“Blocking-like” effects in attentional set-shifting: redundant cues facilitate shifting in male rats with medial prefrontal cortex inactivation

Without a functioning prefrontal cortex, humans and other animals are impaired in measures of cognitive control and behavioral flexibility, including attentional set-shifting. However, the reason for this is unclear with evidence suggesting both impaired and enhanced attentional shifting. We inhibited the medial prefrontal cortex (mPFC) of rats while they performed a modified version of an attentional set-shifting task to explore the nature of this apparent contradiction. Twelve adult male Lister hooded rats received AAV5-CaMKIIa-hM4D(Gi)-mCherry viral vector bilaterally into mPFC to express inhibitory ‘Designer Receptors Exclusively Activated by Designer Drugs’ (iDREADDs). The receptors were activated by systemic clozapine N-oxide (CNO) to inhibit mPFC function.
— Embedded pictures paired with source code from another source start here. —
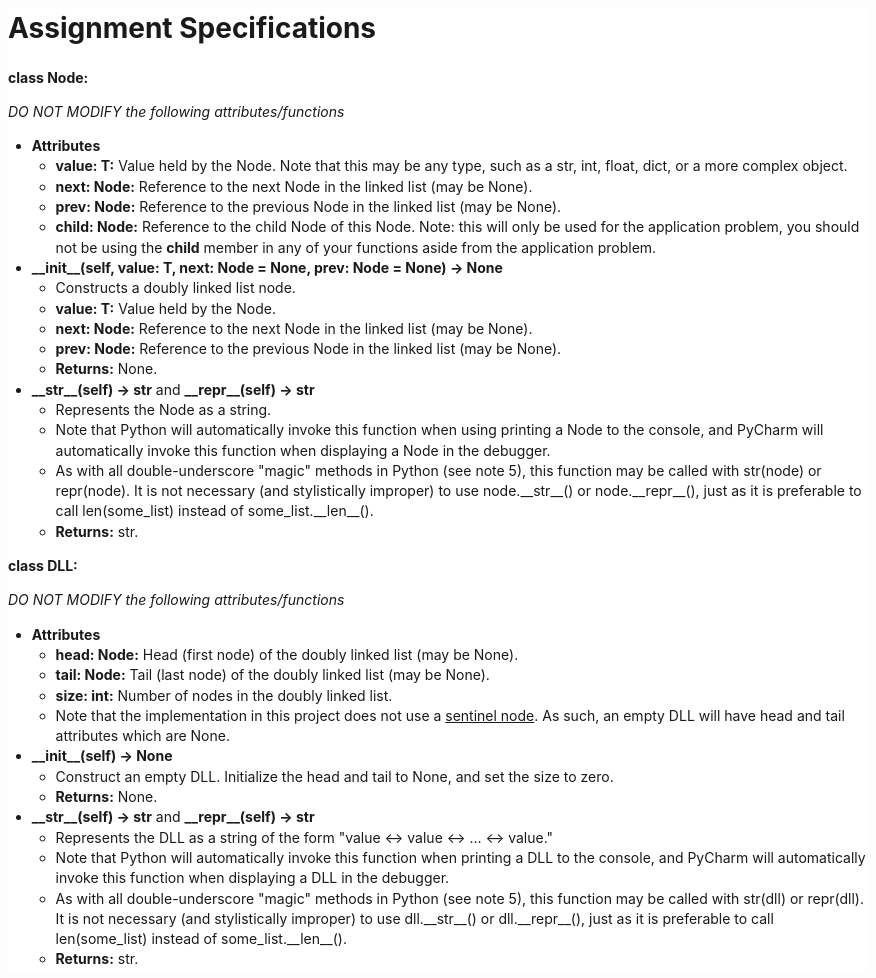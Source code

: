 # Assignment Specifications

**class Node:**

*DO NOT MODIFY the following attributes/functions*

- **Attributes**
  - **value: T:** Value held by the Node. Note that this may be any type, such as a str, int, float, dict, or a more complex object.
  - **next: Node:** Reference to the next Node in the linked list (may be None).
  - **prev: Node:** Reference to the previous Node in the linked list (may be None).
  - **child: Node:** Reference to the child Node of this Node. Note: this will only be used for the application problem, you should not be using the **child** member in any of your functions aside from the application problem.
- **\_\_init\_\_(self, value: T, next: Node = None, prev: Node = None) -> None**
  - Constructs a doubly linked list node.
  - **value: T:** Value held by the Node.
  - **next: Node:** Reference to the next Node in the linked list (may be None).
  - **prev: Node:** Reference to the previous Node in the linked list (may be None).
  - **Returns:** None.
- **\_\_str\_\_(self) -> str** and **\_\_repr\_\_(self) -> str**
  - Represents the Node as a string.
  - Note that Python will automatically invoke this function when using printing a Node to the console, and PyCharm will automatically invoke this function when displaying a Node in the debugger.
  - As with all double-underscore "magic" methods in Python (see note 5), this function may be called with str(node) or repr(node). It is not necessary (and stylistically improper) to use node.\_\_str\_\_() or node.\_\_repr\_\_(), just as it is preferable to call len(some\_list) instead of some\_list.\_\_len\_\_().
  - **Returns:** str.

**class DLL:**

*DO NOT MODIFY the following attributes/functions*

- **Attributes**
  - **head: Node:** Head (first node) of the doubly linked list (may be None).
  - **tail: Node:** Tail (last node) of the doubly linked list (may be None).
  - **size: int:** Number of nodes in the doubly linked list.
  - Note that the implementation in this project does not use a [sentinel node](https://en.wikipedia.org/wiki/Sentinel_node). As such, an empty DLL will have head and tail attributes which are None.
- **\_\_init\_\_(self) -> None**
  - Construct an empty DLL. Initialize the head and tail to None, and set the size to zero.
  - **Returns:** None.
- **\_\_str\_\_(self) -> str** and **\_\_repr\_\_(self) -> str**
  - Represents the DLL as a string of the form "value <-> value <-> ... <-> value."
  - Note that Python will automatically invoke this function when printing a DLL to the console, and PyCharm will automatically invoke this function when displaying a DLL in the debugger.
  - As with all double-underscore "magic" methods in Python (see note 5), this function may be called with str(dll) or repr(dll). It is not necessary (and stylistically improper) to use dll.\_\_str\_\_() or dll.\_\_repr\_\_(), just as it is preferable to call len(some\_list) instead of some\_list.\_\_len\_\_().
  - **Returns:** str.
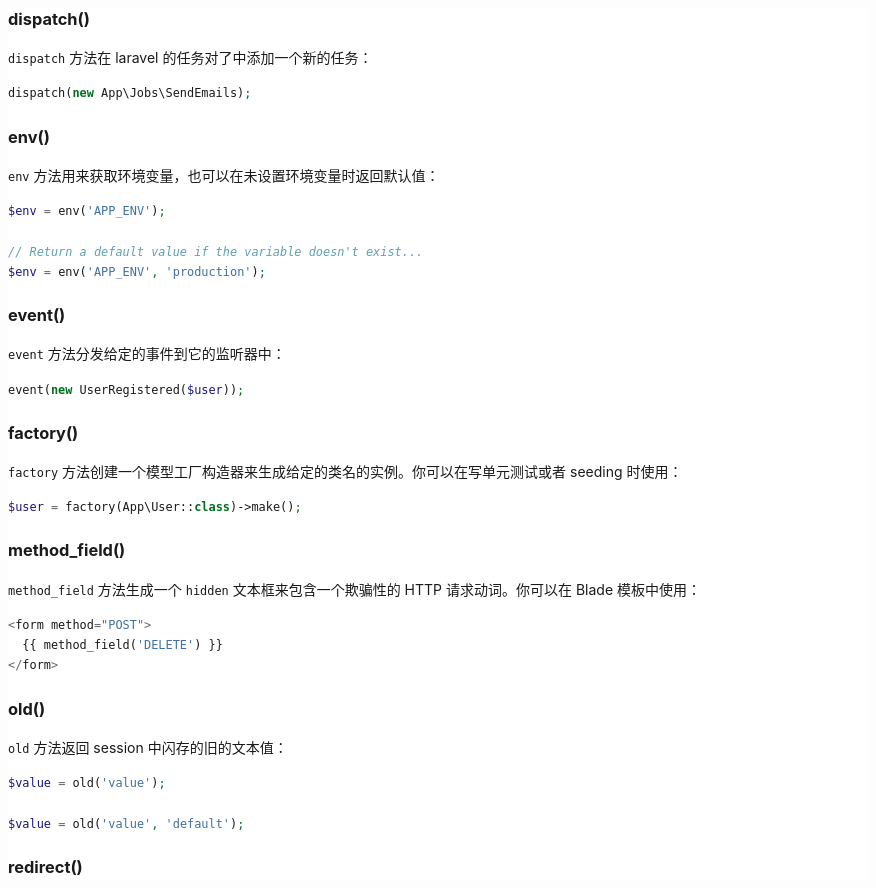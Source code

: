 ### dispatch()

`dispatch` 方法在 laravel 的任务对了中添加一个新的任务：

```php
dispatch(new App\Jobs\SendEmails);
```

### env()

`env` 方法用来获取环境变量，也可以在未设置环境变量时返回默认值：

```php
$env = env('APP_ENV');

// Return a default value if the variable doesn't exist...
$env = env('APP_ENV', 'production');
```

### event()

`event` 方法分发给定的事件到它的监听器中：

```php
event(new UserRegistered($user));
```

### factory()

`factory` 方法创建一个模型工厂构造器来生成给定的类名的实例。你可以在写单元测试或者 seeding 时使用：

```php
$user = factory(App\User::class)->make();
```

### method_field()

`method_field` 方法生成一个 `hidden` 文本框来包含一个欺骗性的 HTTP 请求动词。你可以在 Blade 模板中使用：

```php
<form method="POST">
  {{ method_field('DELETE') }}
</form>
```

### old()

`old` 方法返回 session 中闪存的旧的文本值：

```php
$value = old('value');

$value = old('value', 'default');
```

### redirect()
The rats were tested in the standard attentional set-shifting task four times: twice after i.p. administration and twice after oral administration of vehicle or CNO (10 mg/kg). They were then tested twice in a modified task, with or without oral CNO. The modified task had an extra stage before the extradimensional shift, in which the relevant exemplars remained relevant and new exemplars that were fully predictive but redundant replaced the previous irrelevant exemplars. These exemplars then became relevant at the subsequent ED stage. In the standard task, mPFC inactivation impaired attentional set-shifting, consistent with previous findings. However, in the modified task, mPFC inactivation abolished ED shift-costs. The results support the suggestion that the mPFC is needed for the downregulation of attention that prevents learning about redundant and irrelevant stimuli. With mPFC inactivated, the rat learns more rapidly when previously redundant exemplars become the only relevant information.